== Records to use ==
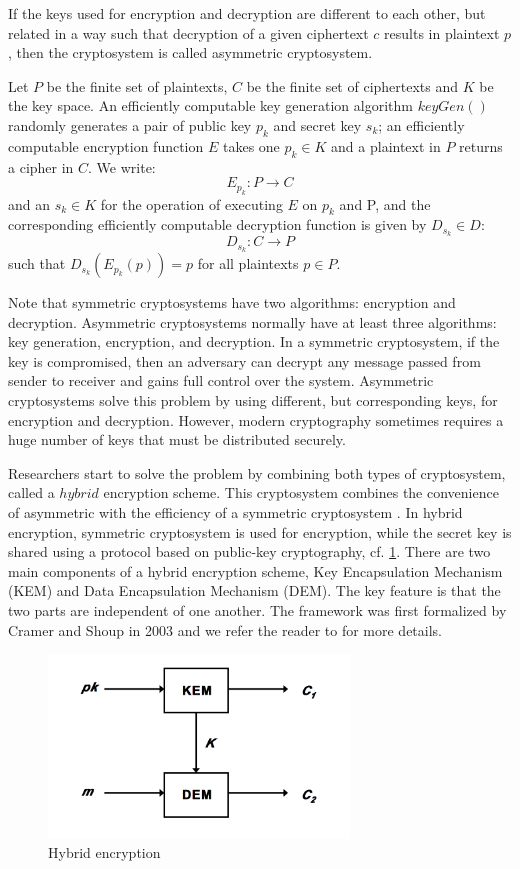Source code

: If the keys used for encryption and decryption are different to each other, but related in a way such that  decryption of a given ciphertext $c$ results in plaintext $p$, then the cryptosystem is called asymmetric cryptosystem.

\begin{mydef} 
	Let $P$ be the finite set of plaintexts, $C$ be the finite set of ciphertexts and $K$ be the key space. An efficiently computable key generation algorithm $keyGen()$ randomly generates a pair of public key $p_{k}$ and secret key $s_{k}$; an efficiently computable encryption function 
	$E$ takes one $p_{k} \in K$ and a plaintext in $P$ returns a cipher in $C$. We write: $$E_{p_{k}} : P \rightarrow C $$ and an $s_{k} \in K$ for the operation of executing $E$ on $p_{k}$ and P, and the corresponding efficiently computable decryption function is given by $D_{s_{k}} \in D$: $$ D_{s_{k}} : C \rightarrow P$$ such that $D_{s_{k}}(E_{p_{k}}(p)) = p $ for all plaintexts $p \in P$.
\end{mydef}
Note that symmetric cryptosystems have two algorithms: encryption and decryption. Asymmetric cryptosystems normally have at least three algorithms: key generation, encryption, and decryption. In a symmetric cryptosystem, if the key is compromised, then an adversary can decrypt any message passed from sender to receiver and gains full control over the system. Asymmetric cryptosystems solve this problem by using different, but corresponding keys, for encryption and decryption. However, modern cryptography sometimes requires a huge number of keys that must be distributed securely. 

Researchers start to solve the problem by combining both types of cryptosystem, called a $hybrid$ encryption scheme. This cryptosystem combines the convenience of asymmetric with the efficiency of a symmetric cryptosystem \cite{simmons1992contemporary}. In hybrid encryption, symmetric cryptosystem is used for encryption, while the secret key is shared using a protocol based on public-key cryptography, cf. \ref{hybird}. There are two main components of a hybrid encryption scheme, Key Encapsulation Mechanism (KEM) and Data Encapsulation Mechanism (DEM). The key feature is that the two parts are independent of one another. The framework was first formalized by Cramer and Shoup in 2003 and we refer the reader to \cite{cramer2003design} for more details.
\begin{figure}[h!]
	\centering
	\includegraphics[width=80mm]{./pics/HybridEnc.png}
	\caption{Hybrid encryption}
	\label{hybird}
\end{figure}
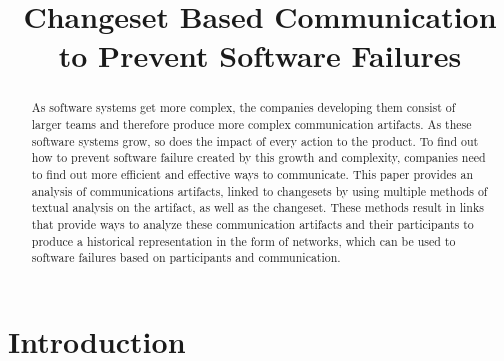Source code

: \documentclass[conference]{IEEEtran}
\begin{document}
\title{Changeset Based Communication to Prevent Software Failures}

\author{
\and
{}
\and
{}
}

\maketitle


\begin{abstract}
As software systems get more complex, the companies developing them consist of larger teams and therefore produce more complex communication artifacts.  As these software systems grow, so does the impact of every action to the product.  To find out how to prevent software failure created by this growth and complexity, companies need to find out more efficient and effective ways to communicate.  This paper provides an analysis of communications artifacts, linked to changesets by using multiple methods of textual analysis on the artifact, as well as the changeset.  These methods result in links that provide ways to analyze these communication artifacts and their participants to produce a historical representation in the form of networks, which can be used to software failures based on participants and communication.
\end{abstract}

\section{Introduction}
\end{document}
===
== Records to use ==
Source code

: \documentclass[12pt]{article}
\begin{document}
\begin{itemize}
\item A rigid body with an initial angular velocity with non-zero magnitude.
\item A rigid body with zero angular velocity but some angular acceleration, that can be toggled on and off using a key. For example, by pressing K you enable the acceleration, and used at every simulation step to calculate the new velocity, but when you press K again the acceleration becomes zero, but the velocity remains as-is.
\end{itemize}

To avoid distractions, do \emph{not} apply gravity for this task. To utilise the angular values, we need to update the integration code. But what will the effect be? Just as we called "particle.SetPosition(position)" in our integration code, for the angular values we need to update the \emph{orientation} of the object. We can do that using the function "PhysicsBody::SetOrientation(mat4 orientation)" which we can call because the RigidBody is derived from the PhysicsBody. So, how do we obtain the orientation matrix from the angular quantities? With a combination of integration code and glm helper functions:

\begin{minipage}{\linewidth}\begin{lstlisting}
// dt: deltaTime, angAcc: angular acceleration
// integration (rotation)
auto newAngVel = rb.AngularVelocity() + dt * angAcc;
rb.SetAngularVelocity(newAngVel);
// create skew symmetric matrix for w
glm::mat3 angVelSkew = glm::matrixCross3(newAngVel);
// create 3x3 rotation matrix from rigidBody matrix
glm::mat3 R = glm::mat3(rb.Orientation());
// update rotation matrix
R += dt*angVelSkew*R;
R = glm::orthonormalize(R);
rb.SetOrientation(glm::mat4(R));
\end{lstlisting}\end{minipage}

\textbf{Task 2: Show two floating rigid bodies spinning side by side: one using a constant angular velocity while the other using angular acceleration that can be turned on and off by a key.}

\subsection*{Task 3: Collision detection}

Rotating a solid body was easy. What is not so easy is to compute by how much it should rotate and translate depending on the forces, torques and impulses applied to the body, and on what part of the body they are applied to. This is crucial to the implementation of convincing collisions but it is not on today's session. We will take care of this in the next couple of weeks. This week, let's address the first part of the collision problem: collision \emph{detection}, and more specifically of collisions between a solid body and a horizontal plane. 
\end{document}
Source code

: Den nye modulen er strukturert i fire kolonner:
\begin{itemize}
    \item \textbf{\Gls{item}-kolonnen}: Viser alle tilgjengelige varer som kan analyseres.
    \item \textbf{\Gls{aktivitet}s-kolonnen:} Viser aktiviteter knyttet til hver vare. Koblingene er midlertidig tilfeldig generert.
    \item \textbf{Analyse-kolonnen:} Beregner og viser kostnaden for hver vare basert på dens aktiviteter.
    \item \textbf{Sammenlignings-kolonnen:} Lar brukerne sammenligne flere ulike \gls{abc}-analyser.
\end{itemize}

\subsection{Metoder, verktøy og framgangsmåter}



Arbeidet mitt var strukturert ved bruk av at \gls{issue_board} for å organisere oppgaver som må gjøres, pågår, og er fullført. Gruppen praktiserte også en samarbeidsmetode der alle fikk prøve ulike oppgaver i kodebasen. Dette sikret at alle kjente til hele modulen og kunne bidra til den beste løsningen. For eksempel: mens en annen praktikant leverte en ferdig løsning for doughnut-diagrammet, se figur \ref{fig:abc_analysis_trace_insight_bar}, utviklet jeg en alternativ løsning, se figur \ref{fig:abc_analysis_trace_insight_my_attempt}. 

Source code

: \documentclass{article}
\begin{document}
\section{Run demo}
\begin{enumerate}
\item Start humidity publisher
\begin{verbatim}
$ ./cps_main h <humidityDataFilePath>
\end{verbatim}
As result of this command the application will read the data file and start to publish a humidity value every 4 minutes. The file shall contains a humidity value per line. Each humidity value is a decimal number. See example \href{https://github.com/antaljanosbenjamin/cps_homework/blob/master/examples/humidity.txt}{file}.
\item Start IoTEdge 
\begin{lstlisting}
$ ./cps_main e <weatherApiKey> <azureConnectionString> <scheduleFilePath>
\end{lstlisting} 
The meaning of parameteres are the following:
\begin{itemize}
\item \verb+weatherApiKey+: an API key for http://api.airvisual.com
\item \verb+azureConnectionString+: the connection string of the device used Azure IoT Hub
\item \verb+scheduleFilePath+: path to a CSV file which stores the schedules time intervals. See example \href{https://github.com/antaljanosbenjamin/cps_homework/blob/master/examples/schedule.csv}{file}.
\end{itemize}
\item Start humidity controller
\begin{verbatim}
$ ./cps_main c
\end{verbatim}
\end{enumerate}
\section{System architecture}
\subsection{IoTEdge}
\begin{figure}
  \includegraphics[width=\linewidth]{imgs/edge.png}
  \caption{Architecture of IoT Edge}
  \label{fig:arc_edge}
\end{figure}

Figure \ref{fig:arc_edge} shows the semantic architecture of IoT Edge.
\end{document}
===
Exercise prompt:
Out of the data above, set down the lines from the one with "glm::mat3 angVelSkew = glm::matrixCross3(newAngVel);" to the one with "2: Show two", both included, exactly as written and with no additions.

Solution:
glm::mat3 angVelSkew = glm::matrixCross3(newAngVel);
// create 3x3 rotation matrix from rigidBody matrix
glm::mat3 R = glm::mat3(rb.Orientation());
// update rotation matrix
R += dt*angVelSkew*R;
R = glm::orthonormalize(R);
rb.SetOrientation(glm::mat4(R));
\end{lstlisting}\end{minipage}

\textbf{Task 2: Show two floating rigid bodies spinning side by side: one using a constant angular velocity while the other using angular acceleration that can be turned on and off by a key.}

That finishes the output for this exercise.